* [HOW TO COMPLETE THIS TASK] Write out the complete data exactly as written.

* [TASK MATERIAL]
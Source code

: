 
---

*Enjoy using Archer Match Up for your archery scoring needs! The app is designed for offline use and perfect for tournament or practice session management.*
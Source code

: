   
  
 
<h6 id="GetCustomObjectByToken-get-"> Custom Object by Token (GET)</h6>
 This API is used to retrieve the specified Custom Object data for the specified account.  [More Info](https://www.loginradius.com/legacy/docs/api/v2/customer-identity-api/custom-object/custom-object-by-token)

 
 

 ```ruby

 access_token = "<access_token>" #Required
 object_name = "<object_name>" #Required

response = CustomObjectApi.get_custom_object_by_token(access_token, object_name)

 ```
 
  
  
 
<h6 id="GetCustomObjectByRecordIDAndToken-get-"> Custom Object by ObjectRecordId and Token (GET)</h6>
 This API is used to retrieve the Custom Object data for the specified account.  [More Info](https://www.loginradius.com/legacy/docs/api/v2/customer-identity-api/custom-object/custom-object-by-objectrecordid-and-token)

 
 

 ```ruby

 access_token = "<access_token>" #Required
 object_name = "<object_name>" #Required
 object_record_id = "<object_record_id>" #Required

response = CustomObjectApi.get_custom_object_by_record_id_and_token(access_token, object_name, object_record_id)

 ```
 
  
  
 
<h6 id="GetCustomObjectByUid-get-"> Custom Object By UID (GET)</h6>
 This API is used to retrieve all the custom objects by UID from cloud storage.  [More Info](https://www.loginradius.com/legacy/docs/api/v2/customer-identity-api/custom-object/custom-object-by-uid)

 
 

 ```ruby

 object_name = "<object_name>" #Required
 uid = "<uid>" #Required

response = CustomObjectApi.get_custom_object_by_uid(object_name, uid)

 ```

* [YOUR SOLUTION]
Source code

: 
---

*Enjoy using Archer Match Up for your archery scoring needs! The app is designed for offline use and perfect for tournament or practice session management.*
Source code

:   
  
 
<h6 id="GetCustomObjectByToken-get-"> Custom Object by Token (GET)</h6>
 This API is used to retrieve the specified Custom Object data for the specified account.  [More Info](https://www.loginradius.com/legacy/docs/api/v2/customer-identity-api/custom-object/custom-object-by-token)

 
 

 ```ruby

 access_token = "<access_token>" #Required
 object_name = "<object_name>" #Required

response = CustomObjectApi.get_custom_object_by_token(access_token, object_name)

 ```
 
  
  
 
<h6 id="GetCustomObjectByRecordIDAndToken-get-"> Custom Object by ObjectRecordId and Token (GET)</h6>
 This API is used to retrieve the Custom Object data for the specified account.  [More Info](https://www.loginradius.com/legacy/docs/api/v2/customer-identity-api/custom-object/custom-object-by-objectrecordid-and-token)

 
 

 ```ruby

 access_token = "<access_token>" #Required
 object_name = "<object_name>" #Required
 object_record_id = "<object_record_id>" #Required

response = CustomObjectApi.get_custom_object_by_record_id_and_token(access_token, object_name, object_record_id)

 ```
 
  
  
 
<h6 id="GetCustomObjectByUid-get-"> Custom Object By UID (GET)</h6>
 This API is used to retrieve all the custom objects by UID from cloud storage.  [More Info](https://www.loginradius.com/legacy/docs/api/v2/customer-identity-api/custom-object/custom-object-by-uid)

 
 

 ```ruby

 object_name = "<object_name>" #Required
 uid = "<uid>" #Required

response = CustomObjectApi.get_custom_object_by_uid(object_name, uid)

 ```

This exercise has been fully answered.